- Exercise description
Transcribe the records below from the first line to the line that includes "- 查看 ARP 缓存内容：在", inclusive, and omit the pictures.
[Data excerpts Boundary: Start]
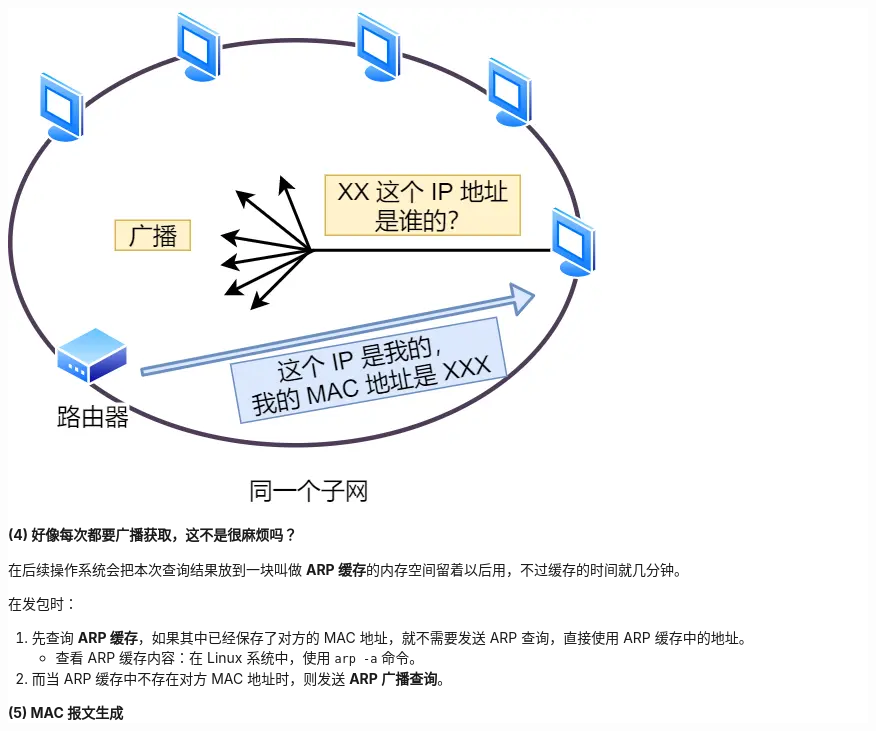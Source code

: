 ![](.\Basic\APR协议.webp)

**(4) 好像每次都要广播获取，这不是很麻烦吗？** 

在后续操作系统会把本次查询结果放到一块叫做 **ARP 缓存**的内存空间留着以后用，不过缓存的时间就几分钟。

在发包时：

1. 先查询 **ARP 缓存**，如果其中已经保存了对方的 MAC 地址，就不需要发送 ARP 查询，直接使用 ARP 缓存中的地址。 
   - 查看 ARP 缓存内容：在 Linux 系统中，使用 `arp -a` 命令。 
2. 而当 ARP 缓存中不存在对方 MAC 地址时，则发送 **ARP 广播查询**。 


**(5) MAC 报文生成**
[Data excerpts Boundary: End]
- Output of the exercise
Source code

: ![](.\Basic\APR协议.webp)

**(4) 好像每次都要广播获取，这不是很麻烦吗？** 

在后续操作系统会把本次查询结果放到一块叫做 **ARP 缓存**的内存空间留着以后用，不过缓存的时间就几分钟。

在发包时：

1. 先查询 **ARP 缓存**，如果其中已经保存了对方的 MAC 地址，就不需要发送 ARP 查询，直接使用 ARP 缓存中的地址。 
   - 查看 ARP 缓存内容：在 Linux 系统中，使用 `arp -a` 命令。 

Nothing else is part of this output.